Write out exactly, and only, the lines from the one containing "查看更新历史使用的命令是 **kubectl rollout history**：" through the last line of the listing below.
BEGIN INFORMATION SHOWN
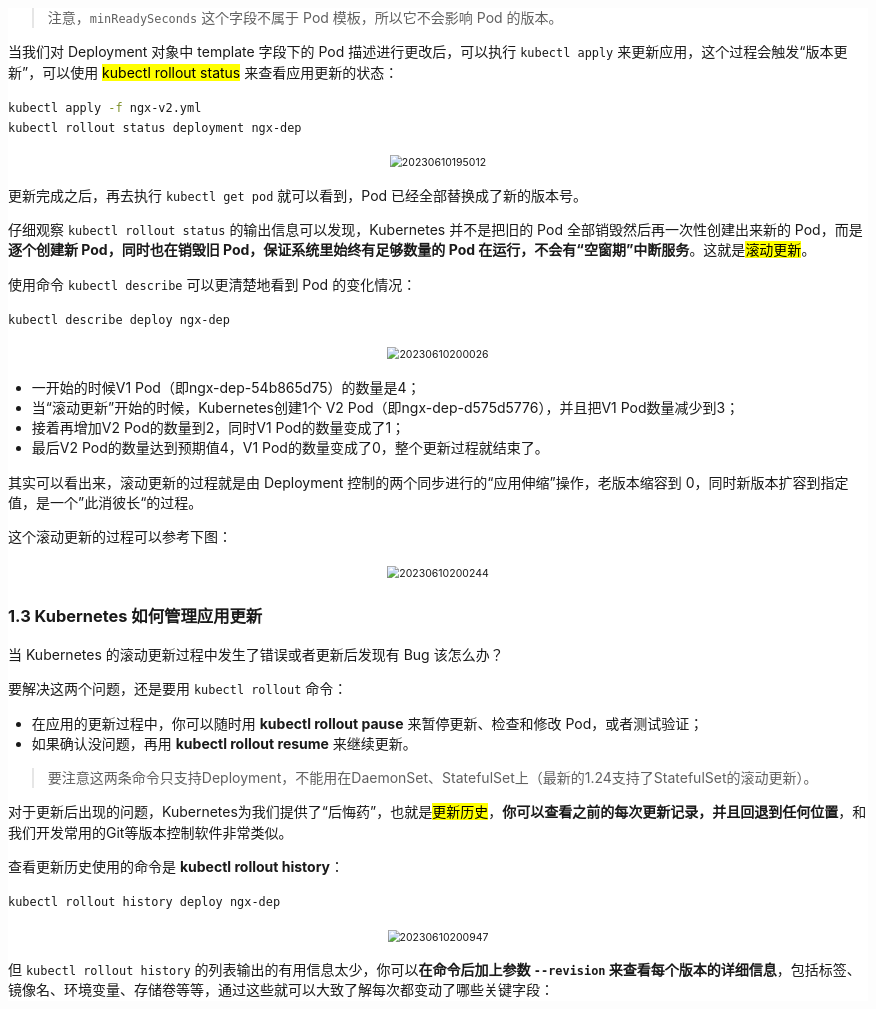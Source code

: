 > 注意，`minReadySeconds` 这个字段不属于 Pod 模板，所以它不会影响 Pod 的版本。

当我们对 Deployment 对象中 template 字段下的 Pod 描述进行更改后，可以执行 `kubectl apply` 来更新应用，这个过程会触发“版本更新”，可以使用 <mark>kubectl rollout status</mark> 来查看应用更新的状态：

```sh
kubectl apply -f ngx-v2.yml
kubectl rollout status deployment ngx-dep
```

<center><img src="https://notebook-img-1304596351.cos.ap-beijing.myqcloud.com/img/20230610195012.png" alt="20230610195012" style="zoom:75%;" /></center>

更新完成之后，再去执行 `kubectl get pod` 就可以看到，Pod 已经全部替换成了新的版本号。

仔细观察 `kubectl rollout status` 的输出信息可以发现，Kubernetes 并不是把旧的 Pod 全部销毁然后再一次性创建出来新的 Pod，而是**逐个创建新 Pod，同时也在销毁旧 Pod，保证系统里始终有足够数量的 Pod 在运行，不会有“空窗期”中断服务**。这就是<mark>滚动更新</mark>。

使用命令 `kubectl describe` 可以更清楚地看到 Pod 的变化情况：

```sh
kubectl describe deploy ngx-dep
```

<center><img src="https://notebook-img-1304596351.cos.ap-beijing.myqcloud.com/img/20230610200026.png" alt="20230610200026" style="zoom:75%;" /></center>

- 一开始的时候V1 Pod（即ngx-dep-54b865d75）的数量是4；
- 当“滚动更新”开始的时候，Kubernetes创建1个 V2 Pod（即ngx-dep-d575d5776），并且把V1 Pod数量减少到3；
- 接着再增加V2 Pod的数量到2，同时V1 Pod的数量变成了1；
- 最后V2 Pod的数量达到预期值4，V1 Pod的数量变成了0，整个更新过程就结束了。

其实可以看出来，滚动更新的过程就是由 Deployment 控制的两个同步进行的“应用伸缩”操作，老版本缩容到 0，同时新版本扩容到指定值，是一个”此消彼长“的过程。

这个滚动更新的过程可以参考下图：

<center><img src="https://notebook-img-1304596351.cos.ap-beijing.myqcloud.com/img/20230610200244.png" alt="20230610200244" style="zoom:75%;" /></center>

### 1.3 Kubernetes 如何管理应用更新

当 Kubernetes 的滚动更新过程中发生了错误或者更新后发现有 Bug 该怎么办？

要解决这两个问题，还是要用 `kubectl rollout` 命令：

- 在应用的更新过程中，你可以随时用 **kubectl rollout pause** 来暂停更新、检查和修改 Pod，或者测试验证；
- 如果确认没问题，再用 **kubectl rollout resume** 来继续更新。

> 要注意这两条命令只支持Deployment，不能用在DaemonSet、StatefulSet上（最新的1.24支持了StatefulSet的滚动更新）。

对于更新后出现的问题，Kubernetes为我们提供了“后悔药”，也就是<mark>更新历史</mark>，**你可以查看之前的每次更新记录，并且回退到任何位置**，和我们开发常用的Git等版本控制软件非常类似。

查看更新历史使用的命令是 **kubectl rollout history**：

```sh
kubectl rollout history deploy ngx-dep
```

<center><img src="https://notebook-img-1304596351.cos.ap-beijing.myqcloud.com/img/20230610200947.png" alt="20230610200947" style="zoom:75%;" /></center>

但 `kubectl rollout history` 的列表输出的有用信息太少，你可以**在命令后加上参数 `--revision` 来查看每个版本的详细信息**，包括标签、镜像名、环境变量、存储卷等等，通过这些就可以大致了解每次都变动了哪些关键字段：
END INFORMATION SHOWN
*EXPECTED ANSWER*
查看更新历史使用的命令是 **kubectl rollout history**：

```sh
kubectl rollout history deploy ngx-dep
```

<center><img src="https://notebook-img-1304596351.cos.ap-beijing.myqcloud.com/img/20230610200947.png" alt="20230610200947" style="zoom:75%;" /></center>

但 `kubectl rollout history` 的列表输出的有用信息太少，你可以**在命令后加上参数 `--revision` 来查看每个版本的详细信息**，包括标签、镜像名、环境变量、存储卷等等，通过这些就可以大致了解每次都变动了哪些关键字段：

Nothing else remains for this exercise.